Senin, 06 Oktober 2014

AGAMA, ADAT, RITUAL DAN TATA KOTA


A.      Agama
Mayoritas penduduk Pulau Morotai beragama Islam dan Kristen, sebagian kecil lainnya pemeluk agama, Budha dan Hindu.
NO
AGAMA
JUMLAH
PERSENTASE
1
Islam
38.678     Jiwa
59,85 %
2
Kristen
25.723     Jiwa
39,80 %
3
Katolik
214          Jiwa
0,33 %
4
Hindu
9               Jiwa
0,01 %
5
Budha
1               Jiwa
0,00 %
6
Lainnya
1               Jiwa
0,00 %
  Sumber : Dinas Catatan Sipil dan Kependudukan, Data 2013

Daruba sebagai ibu kota Kabupaten Pulau Morotai sebagian besar penduduknya menganut agama Islam dan Kristen. Sebagai masyarakat yang taat beragama, masyarakat Kabupaten Pulau Morotai ikut merayakan dan melaksanakan acara-acara besar keagamaan seperti Idul Fitri, idul Adha, Maulid Nabi, dsb (Islam) dan Natal, Kenaikan Yesus Kristus, Paska, dsb (Kristen). Kerukunan antar umat beragama sangat dijunjung tinggi, dapat dilihat dari letak tata bangunan rumah ibadah yang berdampingan di Kabupaten Pulau Morotai.

B.       Adat dan Ritual
Adat dan Ritual merupakan gambaran sikap dan perilaku manusia yang telah berproses dalam waktu lama dan dilaksanakan secara turun-temurun dari nenek moyang. Tradisi dipengaruhi oleh kecenderungan untuk berbuat sesuatu dan mengulang sesuatu sehingga menjadi kebiasaan. Berikut adalah beberapa tradisi yang terdapat di Pulau Morotai diantaranya yaitu :

1.       Tradisi Cuci Kaki
Tradisi cuci kaki memiliki makna filosofis pembersihan/ penyucian. Tradisi ini dilakukan secara simbolis mencuci kaki dengan air saat hari-hari tertentu yaitu pada saat penjemputan tamu kehormatan dan pada saat selesai seluruh rangkaian acara perkawinan. Untuk cuci kaki acara perkawinan hanya dilakukan untuk mempelai wanita karena mempelai wanita (istri) telah keluar dari rumah orang tua untuk mengikuti mempelai pria (suami). Tradisi ini dilaukan dengan harapan perempuan yang sudah masuk dalam lingkar keluarga laki-laki memiliki hati yang bersih untuk memulai rumah tangga mereka di lingkungan keluarga laki-laki. Untuk mencuci kaki perempuan dalam tradisi ini hanya boleh dilakukan oleh anak gadis yang belum balik atau yang masih perawan sedangkan anak laki-laki tidak diperbolehkan, dengan didampingi orang tua yang bertugas memantra-mantra air dalam gelas lalu kemudian menyerahkannya kepada anak gadis untuk menyiram kaki perempuan tersebut. Tradisi ini sampai sekarang masih terlihat saat acara perkawinan di pulau Morotai yang memakai adat Galela.

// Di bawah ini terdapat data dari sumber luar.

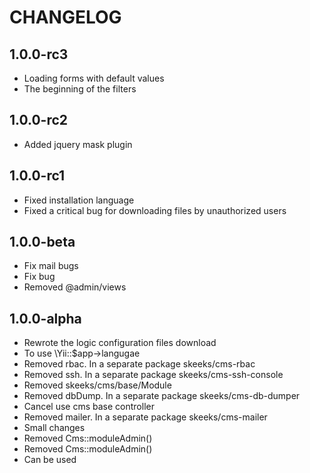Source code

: CHANGELOG
==============

1.0.0-rc3
-----------------
  * Loading forms with default values
  * The beginning of the filters

1.0.0-rc2
-----------------
  * Added jquery mask plugin

1.0.0-rc1
-----------------
  * Fixed installation language
  * Fixed a critical bug for downloading files by unauthorized users

1.0.0-beta
-----------------
  * Fix mail bugs
  * Fix bug
  * Removed @admin/views

1.0.0-alpha
-----------------
  * Rewrote the logic configuration files download
  * To use \Yii::$app->langugae
  * Removed rbac. In a separate package skeeks/cms-rbac
  * Removed ssh. In a separate package skeeks/cms-ssh-console
  * Removed skeeks/cms/base/Module
  * Removed dbDump. In a separate package skeeks/cms-db-dumper
  * Cancel use cms base controller
  * Removed mailer. In a separate package skeeks/cms-mailer
  * Small changes
  * Removed Cms::moduleAdmin()
  * Removed Cms::moduleAdmin()
  * Can be used
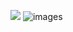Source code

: 
![](http://user.qzone.qq.com/3236363783/photo/V10JZWde3GxqHO)
![images](http://user.qzone.qq.com/3236363783/photo/V10JZWde3GxqHO)
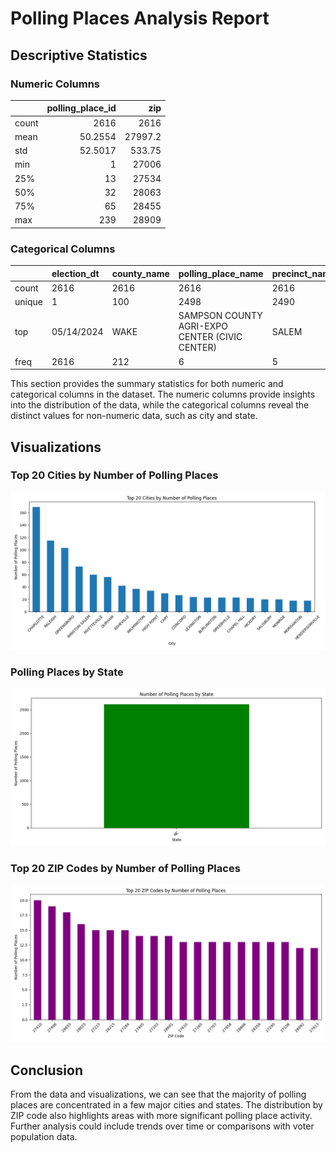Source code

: # Polling Places Analysis Report

## Descriptive Statistics

### Numeric Columns

|       |   polling_place_id |      zip |
|:------|-------------------:|---------:|
| count |          2616      |  2616    |
| mean  |            50.2554 | 27997.2  |
| std   |            52.5017 |   533.75 |
| min   |             1      | 27006    |
| 25%   |            13      | 27534    |
| 50%   |            32      | 28063    |
| 75%   |            65      | 28455    |
| max   |           239      | 28909    |

### Categorical Columns

|        | election_dt   | county_name   | polling_place_name                             | precinct_name   | street_address     | city      | state   |
|:-------|:--------------|:--------------|:-----------------------------------------------|:----------------|:-------------------|:----------|:--------|
| count  | 2616          | 2616          | 2616                                           | 2616            | 2616               | 2615      | 2616    |
| unique | 1             | 100           | 2498                                           | 2490            | 2429               | 620       | 1       |
| top    | 05/14/2024    | WAKE          | SAMPSON COUNTY AGRI-EXPO CENTER (CIVIC CENTER) | SALEM           | 1501 MOUNT ZION PL | CHARLOTTE | NC      |
| freq   | 2616          | 212           | 6                                              | 5               | 7                  | 169       | 2616    |

This section provides the summary statistics for both numeric and categorical columns in the dataset. The numeric columns provide insights into the distribution of the data, while the categorical columns reveal the distinct values for non-numeric data, such as city and state.

## Visualizations

### Top 20 Cities by Number of Polling Places

![Top 20 Polling Places by City](top20_city_polling_places.png)

### Polling Places by State

![Polling Places by State](polling_places_by_state.png)

### Top 20 ZIP Codes by Number of Polling Places

![Top 20 Polling Places by ZIP Code](top20_zip_polling_places.png)

## Conclusion

From the data and visualizations, we can see that the majority of polling places are concentrated in a few major cities and states. The distribution by ZIP code also highlights areas with more significant polling place activity. Further analysis could include trends over time or comparisons with voter population data.
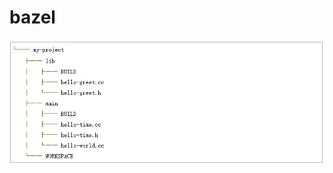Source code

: # bazel





<div align="center">
  <img src="https://github.com/lym0302/bazel/blob/master/framework.png"><br><br>
</div>
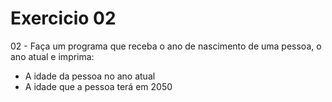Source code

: # Exercicio 02

02 - Faça um programa que receba o ano de nascimento de uma pessoa, o ano atual e imprima:
 * A idade da pessoa no ano atual
 * A idade que a pessoa terá em 2050
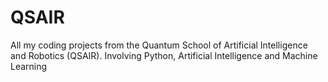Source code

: # QSAIR
All my coding projects from the Quantum School of Artificial Intelligence  and Robotics (QSAIR).
Involving Python, Artificial Intelligence and Machine Learning
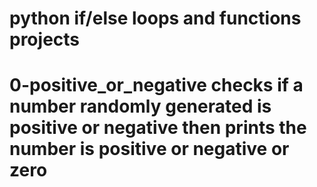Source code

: # python if/else loops and functions projects

# 0-positive_or_negative checks if a number randomly generated is positive or negative then prints the number is positive or negative or zero
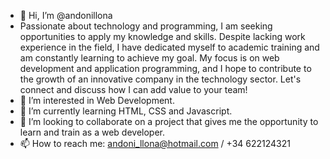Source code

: - 👋 Hi, I’m @andonillona
- Passionate about technology and programming, I am seeking opportunities to apply my knowledge and skills. Despite lacking work experience in the field, I have dedicated   myself to academic training and am constantly learning to achieve my goal. My focus is on web development and application programming, and I hope to contribute to the   growth of an innovative company in the technology sector. Let's connect and discuss how I can add value to your team!
- 👀 I’m interested in Web Development.
- 🌱 I’m currently learning HTML, CSS and Javascript.
- 💞️ I’m looking to collaborate on a project that gives me the opportunity to learn and train as a web developer.
- 📫 How to reach me: andoni_llona@hotmail.com / +34 622124321
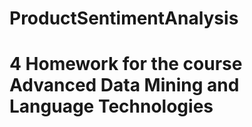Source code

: # ProductSentimentAnalysis
# 4 Homework for the course **Advanced Data Mining and Language Technologies**
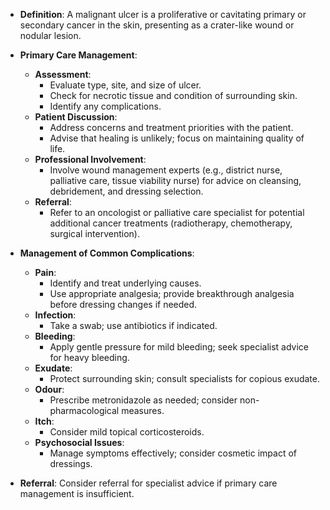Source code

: - **Definition**: A malignant ulcer is a proliferative or cavitating primary or secondary cancer in the skin, presenting as a crater-like wound or nodular lesion.

- **Primary Care Management**:
  - **Assessment**:
    - Evaluate type, site, and size of ulcer.
    - Check for necrotic tissue and condition of surrounding skin.
    - Identify any complications.
  - **Patient Discussion**:
    - Address concerns and treatment priorities with the patient.
    - Advise that healing is unlikely; focus on maintaining quality of life.
  - **Professional Involvement**:
    - Involve wound management experts (e.g., district nurse, palliative care, tissue viability nurse) for advice on cleansing, debridement, and dressing selection.
  - **Referral**:
    - Refer to an oncologist or palliative care specialist for potential additional cancer treatments (radiotherapy, chemotherapy, surgical intervention).

- **Management of Common Complications**:
  - **Pain**:
    - Identify and treat underlying causes.
    - Use appropriate analgesia; provide breakthrough analgesia before dressing changes if needed.
  - **Infection**:
    - Take a swab; use antibiotics if indicated.
  - **Bleeding**:
    - Apply gentle pressure for mild bleeding; seek specialist advice for heavy bleeding.
  - **Exudate**:
    - Protect surrounding skin; consult specialists for copious exudate.
  - **Odour**:
    - Prescribe metronidazole as needed; consider non-pharmacological measures.
  - **Itch**:
    - Consider mild topical corticosteroids.
  - **Psychosocial Issues**:
    - Manage symptoms effectively; consider cosmetic impact of dressings.

- **Referral**: Consider referral for specialist advice if primary care management is insufficient.
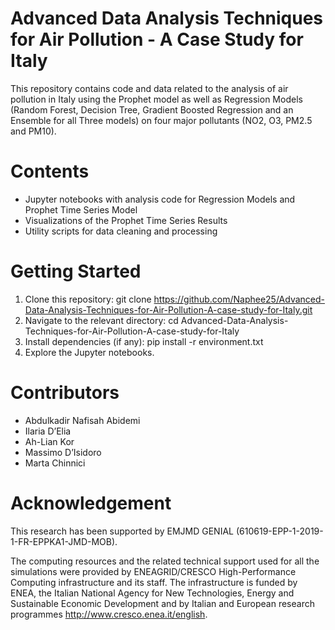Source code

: 
# Advanced Data Analysis Techniques for Air Pollution - A Case Study for Italy

This repository contains code and data related to the analysis of air pollution in Italy using the Prophet model as well as Regression Models (Random Forest, Decision Tree, Gradient Boosted Regression and an Ensemble for all Three models) on four major pollutants (NO2, O3, PM2.5 and PM10).

# Contents
- Jupyter notebooks with analysis code for Regression Models and Prophet Time Series Model
- Visualizations of the Prophet Time Series Results
- Utility scripts for data cleaning and processing


# Getting Started
1. Clone this repository: git clone https://github.com/Naphee25/Advanced-Data-Analysis-Techniques-for-Air-Pollution-A-case-study-for-Italy.git
2. Navigate to the relevant directory: cd Advanced-Data-Analysis-Techniques-for-Air-Pollution-A-case-study-for-Italy
3. Install dependencies (if any): pip install -r environment.txt
4. Explore the Jupyter notebooks.


# Contributors
- Abdulkadir Nafisah Abidemi
- Ilaria D’Elia
- Ah-Lian Kor
- Massimo D’Isidoro
- Marta Chinnici

# Acknowledgement

This research has been supported by EMJMD GENIAL (610619-EPP-1-2019-1-FR-EPPKA1-JMD-MOB).

The computing resources and the related technical support used for all the simulations were provided by ENEAGRID/CRESCO High-Performance Computing infrastructure and its
staff. The infrastructure is funded by ENEA, the Italian National Agency for New Technologies, Energy and Sustainable Economic Development and by Italian and European research programmes http://www.cresco.enea.it/english.

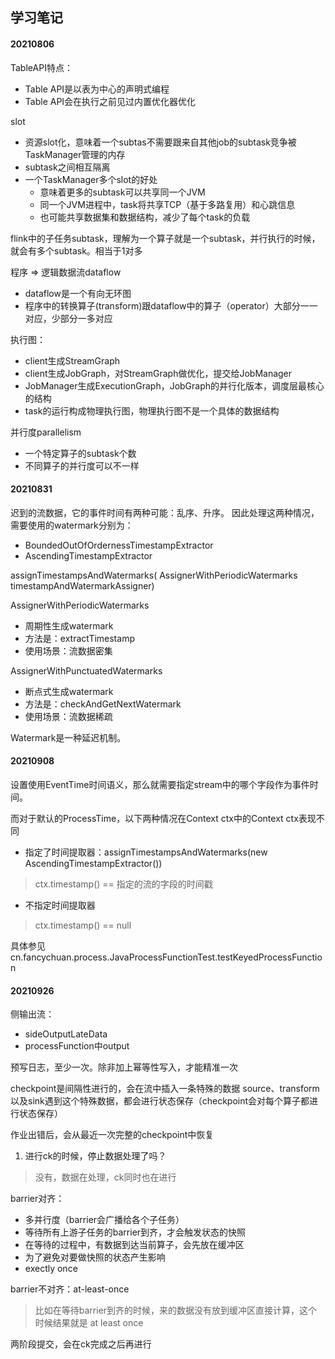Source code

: ## 学习笔记

#### 20210806
TableAPI特点：
- Table API是以表为中心的声明式编程
- Table API会在执行之前见过内置优化器优化

slot
- 资源slot化，意味着一个subtas不需要跟来自其他job的subtask竞争被TaskManager管理的内存
- subtask之间相互隔离
- 一个TaskManager多个slot的好处
    - 意味着更多的subtask可以共享同一个JVM
    - 同一个JVM进程中，task将共享TCP（基于多路复用）和心跳信息
    - 也可能共享数据集和数据结构，减少了每个task的负载

flink中的子任务subtask，理解为一个算子就是一个subtask，并行执行的时候，就会有多个subtask。相当于1对多

程序 => 逻辑数据流dataflow
- dataflow是一个有向无环图
- 程序中的转换算子(transform)跟dataflow中的算子（operator）大部分一一对应，少部分一多对应

执行图：
- client生成StreamGraph
- client生成JobGraph，对StreamGraph做优化，提交给JobManager
- JobManager生成ExecutionGraph，JobGraph的并行化版本，调度层最核心的结构
- task的运行构成物理执行图，物理执行图不是一个具体的数据结构

并行度parallelism
- 一个特定算子的subtask个数
- 不同算子的并行度可以不一样


#### 20210831

迟到的流数据，它的事件时间有两种可能：乱序、升序。
因此处理这两种情况，需要使用的watermark分别为：
- BoundedOutOfOrdernessTimestampExtractor
- AscendingTimestampExtractor

assignTimestampsAndWatermarks(
	AssignerWithPeriodicWatermarks<T> timestampAndWatermarkAssigner)

AssignerWithPeriodicWatermarks
- 周期性生成watermark
- 方法是：extractTimestamp
- 使用场景：流数据密集

AssignerWithPunctuatedWatermarks
- 断点式生成watermark
- 方法是：checkAndGetNextWatermark
- 使用场景：流数据稀疏

Watermark是一种延迟机制。

#### 20210908
设置使用EventTime时间语义，那么就需要指定stream中的哪个字段作为事件时间。

而对于默认的ProcessTime，以下两种情况在Context ctx中的Context ctx表现不同
- 指定了时间提取器：assignTimestampsAndWatermarks(new AscendingTimestampExtractor())
> ctx.timestamp() == 指定的流的字段的时间戳
- 不指定时间提取器
> ctx.timestamp() == null

具体参见 cn.fancychuan.process.JavaProcessFunctionTest.testKeyedProcessFunction

#### 20210926
侧输出流：
- sideOutputLateData
- processFunction中output

预写日志，至少一次。除非加上幂等性写入，才能精准一次

checkpoint是间隔性进行的，会在流中插入一条特殊的数据
source、transform以及sink遇到这个特殊数据，都会进行状态保存（checkpoint会对每个算子都进行状态保存）

作业出错后，会从最近一次完整的checkpoint中恢复

1. 进行ck的时候，停止数据处理了吗？
> 没有，数据在处理，ck同时也在进行

barrier对齐：
- 多并行度（barrier会广播给各个子任务）
- 等待所有上游子任务的barrier到齐，才会触发状态的快照
- 在等待的过程中，有数据到达当前算子，会先放在缓冲区
- 为了避免对要做快照的状态产生影响
- exectly once

barrier不对齐：at-least-once
> 比如在等待barrier到齐的时候，来的数据没有放到缓冲区直接计算，这个时候结果就是 at least once

两阶段提交，会在ck完成之后再进行

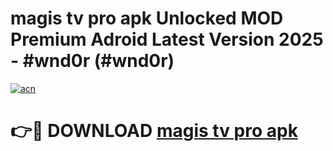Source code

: # magis tv pro apk Unlocked MOD Premium Adroid Latest Version 2025 - #wnd0r (#wnd0r)

[![acn](https://github.com/user-attachments/assets/0f9c940e-d8b0-45ae-aac7-cd30a18b3e1c)](https://apps.libra.edu.pl/?title=magis_tv_pro_apk&ref=10FE)

# 👉🔴 DOWNLOAD [magis tv pro apk](https://apps.libra.edu.pl/?title=magis_tv_pro_apk&ref=10FE)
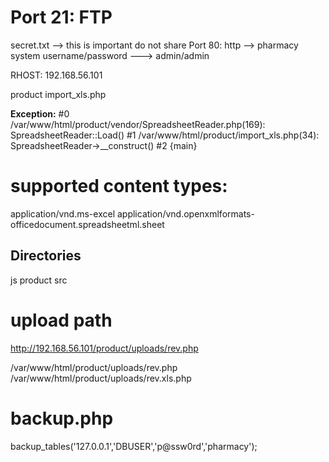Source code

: # Port 21: FTP
secret.txt --> this is important do not share
Port 80: http --> pharmacy system
username/password ---> admin/admin

RHOST: 192.168.56.101

product import_xls.php

<b>Exception:</b> #0 /var/www/html/product/vendor/SpreadsheetReader.php(169): SpreadsheetReader::Load()
#1 /var/www/html/product/import_xls.php(34): SpreadsheetReader->__construct()
#2 {main}



# supported content types:
application/vnd.ms-excel
application/vnd.openxmlformats-officedocument.spreadsheetml.sheet

## Directories
js
product
src


# upload path
http://192.168.56.101/product/uploads/rev.php


/var/www/html/product/uploads/rev.php
/var/www/html/product/uploads/rev.xls.php



# backup.php
backup_tables('127.0.0.1','DBUSER','p@ssw0rd','pharmacy');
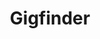 ---
title: Gigfinder
WIP: true
tag: Website
isProject: true
description: A website for finding gigs, concerts and events around the country
languages: [HTML, CSS, JS, VUE, EXPRESSJS, MONGODB]
thumbnail: https://via.placeholder.com/640x320.png?text=Awaiting-Image
---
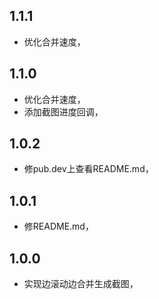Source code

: 
## 1.1.1

- 优化合并速度，

## 1.1.0

- 优化合并速度，
- 添加截图进度回调，

## 1.0.2

-  修pub.dev上查看README.md，

## 1.0.1

-  修README.md，

## 1.0.0

-  实现边滚动边合并生成截图，
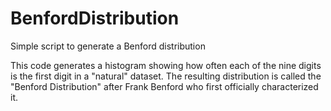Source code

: # BenfordDistribution
Simple script to generate a Benford distribution

This code generates a histogram showing how often each of the nine digits is the first digit in a "natural" dataset. 
The resulting distribution is called the "Benford Distribution" after Frank Benford who first officially characterized it. 
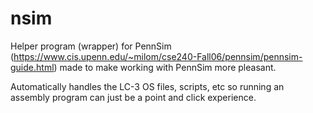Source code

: # nsim

Helper program (wrapper) for PennSim (https://www.cis.upenn.edu/~milom/cse240-Fall06/pennsim/pennsim-guide.html) made to make working with PennSim more pleasant.

Automatically handles the LC-3 OS files, scripts, etc so running an assembly program can just be a point and click experience.
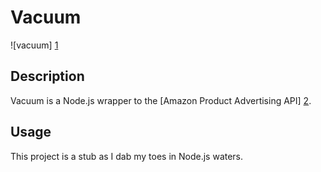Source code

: # Vacuum

![vacuum] [1]

## Description

Vacuum is a Node.js wrapper to the [Amazon Product Advertising API]
[2].

## Usage

This project is a stub as I dab my toes in Node.js waters.

[1]: http://f.cl.ly/items/3s1S402E0v3j1g2A3O0R/vacuum.png
[2]: https://affiliate-program.amazon.co.uk/gp/advertising/api/detail/main.html
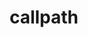 ---
title: "callpath"
layout: cache
categories: [package, v0.22.5]
meta: {"compilers": ["gcc@=11.4.0"], "num_specs": 1, "num_specs_by_stack": {"root": 1, "tutorial": 1}, "oss": ["ubuntu22.04"], "platforms": ["linux"], "stacks": ["root", "tutorial"], "targets": ["x86_64_v3"], "versions": ["1.0.4"]}
spec_details: [{"compiler": "gcc@=11.4.0", "hash": "vd4xv44pvfdpyrconsl5ckxvb2uvexya", "os": "ubuntu22.04", "platform": "linux", "size": "-", "stacks": ["root", "tutorial"], "tarball": "https://binaries.spack.io/v0.22.5/build_cache/linux-ubuntu22.04-x86_64_v3/gcc-11.4.0/callpath-1.0.4/linux-ubuntu22.04-x86_64_v3-gcc-11.4.0-callpath-1.0.4-vd4xv44pvfdpyrconsl5ckxvb2uvexya.spack", "target": "x86_64_v3", "variants": ["build_system=cmake", "build_type=Release", "generator=make", "~ipo"], "versions": ["1.0.4"]}]
---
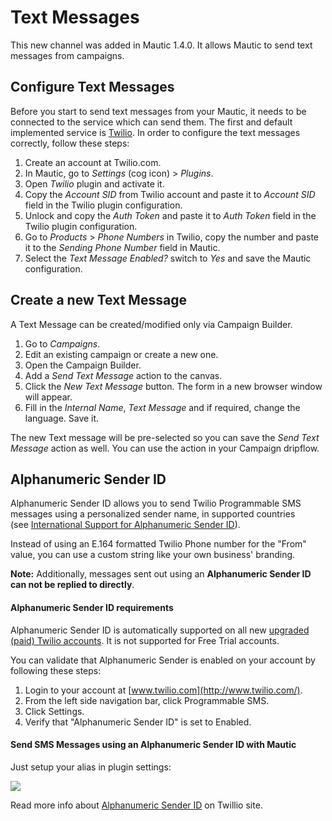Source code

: # Text Messages

This new channel was added in Mautic 1.4.0. It allows Mautic to send text messages from campaigns.

## Configure Text Messages

Before you start to send text messages from your Mautic, it needs to be connected to the service which can send them. The first and default implemented service is [Twilio](https://www.twilio.com). In order to configure the text messages correctly, follow these steps:

1. Create an account at Twilio.com.
2. In Mautic, go to *Settings* (cog icon) > *Plugins*.
3. Open *Twilio* plugin and activate it.
4. Copy the *Account SID* from Twilio account and paste it to *Account SID* field in the Twilio plugin configuration.
5. Unlock and copy the *Auth Token* and paste it to *Auth Token* field in the Twilio plugin configuration.
6. Go to *Products* > *Phone Numbers* in Twilio, copy the number and paste it to the *Sending Phone Number* field in Mautic.
7. Select the *Text Message Enabled?* switch to *Yes* and save the Mautic configuration.

## Create a new Text Message

A Text Message can be created/modified only via Campaign Builder.

1. Go to *Campaigns*.
2. Edit an existing campaign or create a new one.
3. Open the Campaign Builder.
4. Add a *Send Text Message* action to the canvas.
5. Click the *New Text Message* button. The form in a new browser window will appear.
6. Fill in the *Internal Name*, *Text Message* and if required, change the language. Save it.

The new Text message will be pre-selected so you can save the *Send Text Message* action as well. You can use the action in your Campaign dripflow.

## Alphanumeric Sender ID

Alphanumeric Sender ID allows you to send Twilio Programmable SMS messages using a personalized sender name, in supported countries (see [International Support for Alphanumeric Sender ID](https://support.twilio.com/hc/en-us/articles/223133767-International-support-for-Alphanumeric-Sender-ID)).

Instead of using an E.164 formatted Twilio Phone number for the "From" value, you can use a custom string like your own business' branding.

**Note:** Additionally, messages sent out using an **Alphanumeric Sender ID can not be replied to directly**.

####  Alphanumeric Sender ID requirements

Alphanumeric Sender ID is automatically supported on all new [upgraded (paid) Twilio accounts](https://support.twilio.com/hc/en-us/articles/223183208-Upgrading-to-a-paid-Twilio-Account). It is not supported for Free Trial accounts.

You can validate that Alphanumeric Sender is enabled on your account by following these steps:

1.  Login to your account at [www.twilio.com](http://www.twilio.com/).
2.  From the left side navigation bar, click Programmable SMS.
3.  Click Settings.
4.  Verify that "Alphanumeric Sender ID" is set to Enabled.

#### Send SMS Messages using an Alphanumeric Sender ID with Mautic

Just setup your alias in plugin settings:

![](/sms/media/alphanumeric-id.png)

Read more info about [Alphanumeric Sender ID](https://support.twilio.com/hc/en-us/articles/223181348-Getting-started-with-Alphanumeric-Sender-ID) on Twillio site.
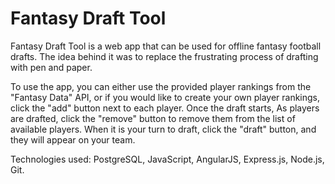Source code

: # Fantasy Draft Tool

Fantasy Draft Tool is a web app that can be used for offline fantasy football drafts. The idea behind it was to replace the frustrating process of drafting with pen and paper.

To use the app, you can either use the provided player rankings from the "Fantasy Data" API, or if you would like to create your own player rankings, click the "add" button next to each player. Once the draft starts, As players are drafted, click the "remove" button to remove them from the list of available players. When it is your turn to draft, click the "draft" button, and they will appear on your team.

Technologies used: PostgreSQL, JavaScript, AngularJS, Express.js, Node.js, Git.
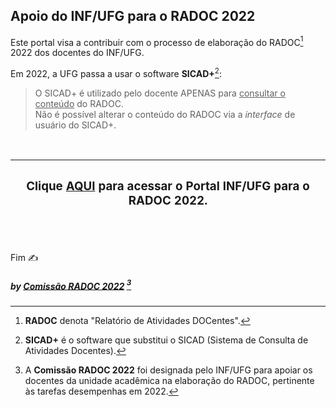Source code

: ## Apoio do INF/UFG para o RADOC 2022

Este portal visa a contribuir com o processo de elaboração do RADOC[^1] 2022 dos docentes do INF/UFG.

Em 2022, a UFG passa a usar o software **SICAD+**[^2]:
> O SICAD+ é utilizado pelo docente APENAS para <ins>consultar o conteúdo</ins> do RADOC.<br>Não é possível alterar o conteúdo do RADOC via a _interface_ de usuário do SICAD+.
<br>

|<H3>Clique [AQUI](./doc/painel.md#painel-visão-geral/) para acessar o **Portal INF/UFG para o RADOC 2022**.</H3>|
|-|

<br>

[^1]: **RADOC** denota "Relatório de Atividades DOCentes".
[^2]: **SICAD+** é o software que substitui o SICAD (Sistema de Consulta de Atividades Docentes).
[^3]: A **Comissão RADOC 2022** foi designada pelo INF/UFG para apoiar os docentes da unidade acadêmica na elaboração do RADOC, pertinente às tarefas desempenhas em 2022.

Fim &#9997;
##### by [Comissão RADOC 2022](./doc/x-index.md#comissão-radoc-2022) [^3]
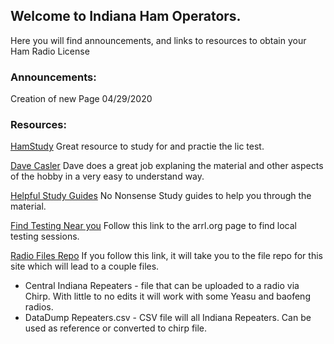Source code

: ## Welcome to Indiana Ham Operators.

Here you will find announcements, and links to resources to obtain your Ham Radio License


### Announcements:

Creation of new Page 04/29/2020



### Resources:

[HamStudy](http://www.hamstudy.org)
Great resource to study for and practie the lic test.

[Dave Casler](https://www.youtube.com/channel/UCaBtYooQdmNzq63eID8RaLQ)
Dave does a great job explaning the material and other aspects of the hobby in a very easy to understand way.

[Helpful Study Guides](https://www.kb6nu.com/study-guides/)
No Nonsense Study guides to help you through the material.

[Find Testing Near you](http://www.arrl.org/find-an-amateur-radio-license-exam-session)
Follow this link to the arrl.org page to find local testing sessions.

[Radio Files Repo](https://github.com/inhamoperators/inhamoperators.github.io)
If you follow this link, it will take you to the file repo for this site which will lead to a couple files.

* Central Indiana Repeaters  -  file that can be uploaded to a radio via Chirp.  With little to no edits it will work with some Yeasu and baofeng radios.
* DataDump Repeaters.csv -  CSV file will all Indiana Repeaters.   Can be used as reference or converted to chirp file.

2.       Tradisi Bungkus Tikar
Tradisi bungkus tikar adalah salah satu tradisi suku galela yang terjadi saat ronggeng adat (tari adat) tide-tide di setiap perayaan berlangsung. Tradisi bungkus tikar dimaksud agar orang yang dibalut dengan tikar mengetahui bahwa dialah yang dibebankan. dalam artian, dialah yang diharapkan memberikan semacam sumbangan atau bantuan terhadap pihak penyelenggara acara. Biasanya yang dibalut dengan tikar pada tradisi ini adalah tamu undangan yang berasal dari pemerintahan yang memiliki jabatan strategis, misalnya Bupati, Kabag, Kadis dan lain-lain dan atau yang dinilai oleh penyelenggara bahwa orang tersebut bisa memberikan sumbangan atau bantuan kepada pihak penyelenggara. Jika seseorang yang dibalut dengan tikar ingin memberikan bantuan berupa uang dan dia tidak membawa uang maka dapat diberikan kesempatan kapan yang bersangkutan bisa memenuhi kewajibannya sesuai dengan sebisanya. Dan jika seseorang yang dibalut tikar ingin memberikan uang tunai dan dia membawanya saat acara, maka bisa juga diberikan dalam bentuk “Tombong”  kepada pihak penyelenggara atau kalau dalam acara perkawinan berarti kepada kedua mempelai yang saat itu sedang mengikuti tarian tersebut dengan jumlah yang harus lebih banyak dari penari-penari yang lain.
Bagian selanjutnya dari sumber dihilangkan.